Céu Cavalcanti
Ao iniciar esses escritos, uma passagem em específico do livro As malditas, da autora argentina Camila Sosa Villada, me chega com força de organizar e convocar miradas. Em determinado momento da história, um grupo de travestis decidem ir tomar sol enquanto uma delas (a protagonista) compartilha uma reflexão:
Na verdade, somos noturnas. Não saímos de dia. Os raios do sol nos enfraquecem, revelam — para que negar isso? — as indiscrições de nossa pele, a sombra da barba, os traços indomáveis do homem que não somos. Não gostamos de sair de dia porque as massas se revoltam diante dessas revelações, expulsam-nos com insultos, querem nos amarrar e nos enforcar em praça pública. O desprezo manifestado, a desfaçatez de nos olhar e não se envergonhar disso.

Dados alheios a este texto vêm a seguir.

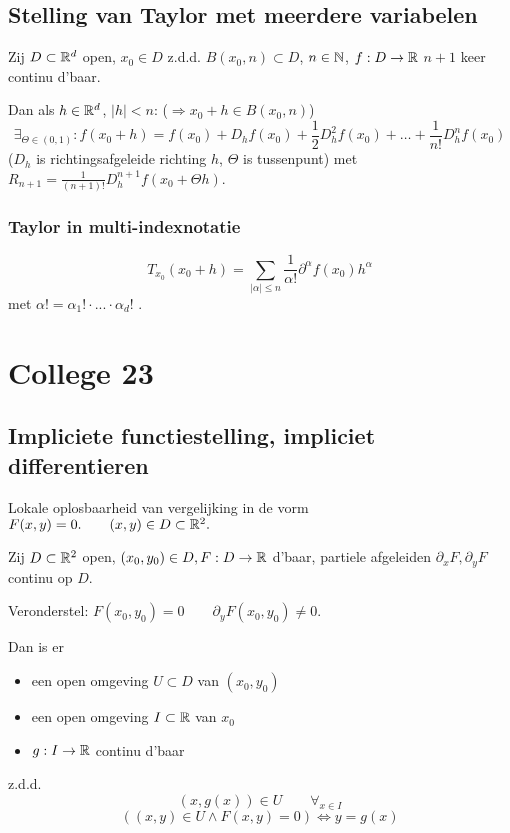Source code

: \documentclass{2wa40summary}
\begin{document}
		\subsection{Stelling van Taylor met meerdere variabelen}
			\theorem Zij  $D \subset \mathbb{R}^d$ open, $x_0 \in D$ z.d.d. $B(x_0,n) \subset D$, $n\in \mathbb{N}$, $f:D\to \mathbb{R}$ $n+1$ keer continu d'baar.
			
			Dan als $h \in \mathbb{R}^d$, $ |h|<n $: ($\Rightarrow x_0+h \in B(x_0,n)$)
			\[ \exists_{\Theta \in (0,1)}:f(x_0+h) = f(x_0) + D_h f(x_0) + \frac{1}{2} D_h^2 f(x_0) + \dots + \frac{1}{n!} D_h^n f(x_0) \]
			($D_h$ is richtingsafgeleide richting $h$, $\Theta$ is tussenpunt)
			met $R_{n+1} = \frac{1}{(n+1)!}D_h^{n+1} f(x_0 + \Theta h)$.
		
			\subsubsection{Taylor in multi-indexnotatie}
				\[ T_{x_0} (x_0 + h) = \sum_{|\alpha|\le n} \frac{1}{\alpha !} \partial^\alpha f(x_0)h^\alpha \] met $ \alpha ! = \alpha_1 ! \cdot ... \cdot \alpha_d !$ .
		
	\newpage
	\section{College 23}
		\subsection{Impliciete functiestelling, impliciet differentieren}
			Lokale oplosbaarheid van vergelijking in de vorm $ F(x,y)=0. \qquad (x,y) \in D \subset \mathbb{R}^2. $
			
			 Zij $D \subset \mathbb{R}^2$ open, $ (x_0 , y_0 ) \in D, F:D \rightarrow \mathbb{R} $ d'baar, partiele afgeleiden $ \partial_x F, \partial_y F $ continu op $ D $.
			
			Veronderstel: $ F(x_0, y_0) = 0 \qquad \partial_y F(x_0, y_0)\neq 0 $.
			
			Dan is er 
			\begin{itemize} 
				\item[] een open omgeving $ U \subset D $ van $ (x_0,y_0) $
				\item[] een open omgeving $ I \subset \mathbb{R} $ van $ x_0 $
				\item[] $ g: I \rightarrow \mathbb{R} $ continu d'baar 
			\end{itemize}
			z.d.d.
			\[ (x,g(x)) \in U \qquad \forall_{x \in I} \]
			\[ ((x,y) \in U \wedge F(x,y)=0) \Leftrightarrow y=g(x) \]
			
\end{document}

Não gostamos de sair de dia porque as senhoras da alta sociedade, as senhoras de penteado feito no cabeleireiro e cardigan de fio fino, denunciam-nos por escândalo. Apontam para nós com seus dedos de harpia e nos convertem em estátuas de sal, prontas para a derrocada, para a avalanche de nossas células esparramadas como as pérolas de um colar arrancado de supetão.

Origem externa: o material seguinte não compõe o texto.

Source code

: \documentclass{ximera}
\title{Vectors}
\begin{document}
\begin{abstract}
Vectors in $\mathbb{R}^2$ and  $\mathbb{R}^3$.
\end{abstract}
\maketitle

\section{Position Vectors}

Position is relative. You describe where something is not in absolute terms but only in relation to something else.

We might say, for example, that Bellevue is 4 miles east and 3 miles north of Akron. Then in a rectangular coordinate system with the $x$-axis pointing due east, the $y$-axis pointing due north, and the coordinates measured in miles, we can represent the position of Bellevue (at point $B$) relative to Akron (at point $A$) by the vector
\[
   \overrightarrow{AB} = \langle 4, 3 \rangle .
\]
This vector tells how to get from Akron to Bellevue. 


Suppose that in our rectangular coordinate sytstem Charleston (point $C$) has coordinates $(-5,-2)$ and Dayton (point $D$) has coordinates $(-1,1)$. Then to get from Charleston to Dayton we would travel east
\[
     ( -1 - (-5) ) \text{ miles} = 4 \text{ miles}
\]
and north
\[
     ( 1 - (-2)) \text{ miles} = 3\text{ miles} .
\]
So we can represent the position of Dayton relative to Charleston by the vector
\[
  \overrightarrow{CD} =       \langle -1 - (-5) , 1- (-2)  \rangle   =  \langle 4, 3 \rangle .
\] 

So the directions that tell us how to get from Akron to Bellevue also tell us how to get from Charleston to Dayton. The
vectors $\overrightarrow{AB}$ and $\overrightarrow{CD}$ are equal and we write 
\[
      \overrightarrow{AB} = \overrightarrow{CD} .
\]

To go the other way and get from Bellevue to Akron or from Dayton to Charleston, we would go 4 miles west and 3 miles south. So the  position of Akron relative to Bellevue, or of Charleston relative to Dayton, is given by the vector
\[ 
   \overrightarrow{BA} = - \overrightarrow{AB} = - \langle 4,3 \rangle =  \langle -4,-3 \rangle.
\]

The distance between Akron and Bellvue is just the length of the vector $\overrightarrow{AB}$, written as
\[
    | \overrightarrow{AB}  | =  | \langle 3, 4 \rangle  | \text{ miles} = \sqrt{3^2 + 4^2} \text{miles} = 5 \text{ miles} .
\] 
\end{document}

Não gostamos de sair de dia porque não estamos acostumadas, porque é impossível se acostumar ao espartilho dos seus estatutos. Melhor ficarmos dormindo, trancadas em nossos quartos, assistindo a novelas ou não fazendo nada. Não fazer nada durante o dia, apagar-se do mapa da produção — isso é o que fazemos.
Mas, nesta tarde, decidimos ir tomar sol. (…)
(As Malditas, 2025, Camila Sosa Villada, p. 94)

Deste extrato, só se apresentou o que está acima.